INFORMATION START

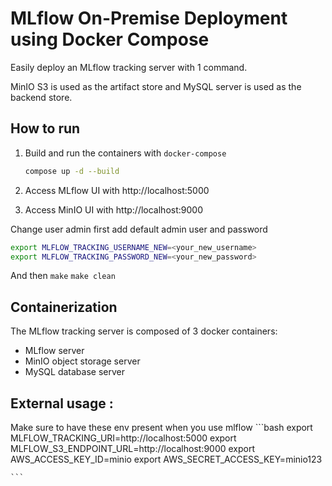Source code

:# MLflow On-Premise Deployment using Docker Compose
Easily deploy an MLflow tracking server with 1 command.

MinIO S3 is used as the artifact store and MySQL server is used as the backend store.

## How to run

1. Build and run the containers with `docker-compose`

    ```bash
    compose up -d --build
    ```

4. Access MLflow UI with http://localhost:5000

5. Access MinIO UI with http://localhost:9000

   
Change user admin
first add default admin user and password

```bash
export MLFLOW_TRACKING_USERNAME_NEW=<your_new_username>
export MLFLOW_TRACKING_PASSWORD_NEW=<your_new_password>
```
And then 
`make`
`make clean`





## Containerization

The MLflow tracking server is composed of 3 docker containers:

* MLflow server
* MinIO object storage server
* MySQL database server



## External usage : 

Make sure to have these env present when you use mlflow
    ```bash
   export MLFLOW_TRACKING_URI=http://localhost:5000
   export MLFLOW_S3_ENDPOINT_URL=http://localhost:9000
   export AWS_ACCESS_KEY_ID=minio
   export AWS_SECRET_ACCESS_KEY=minio123
   
    ```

INFORMATION END

* WHAT TO WORK ON *
Where a line of the data contains "with", copy that line.

* ANSWER AREA *
Easily deploy an MLflow tracking server with 1 command.
1. Build and run the containers with `docker-compose`
4. Access MLflow UI with http://localhost:5000
5. Access MinIO UI with http://localhost:9000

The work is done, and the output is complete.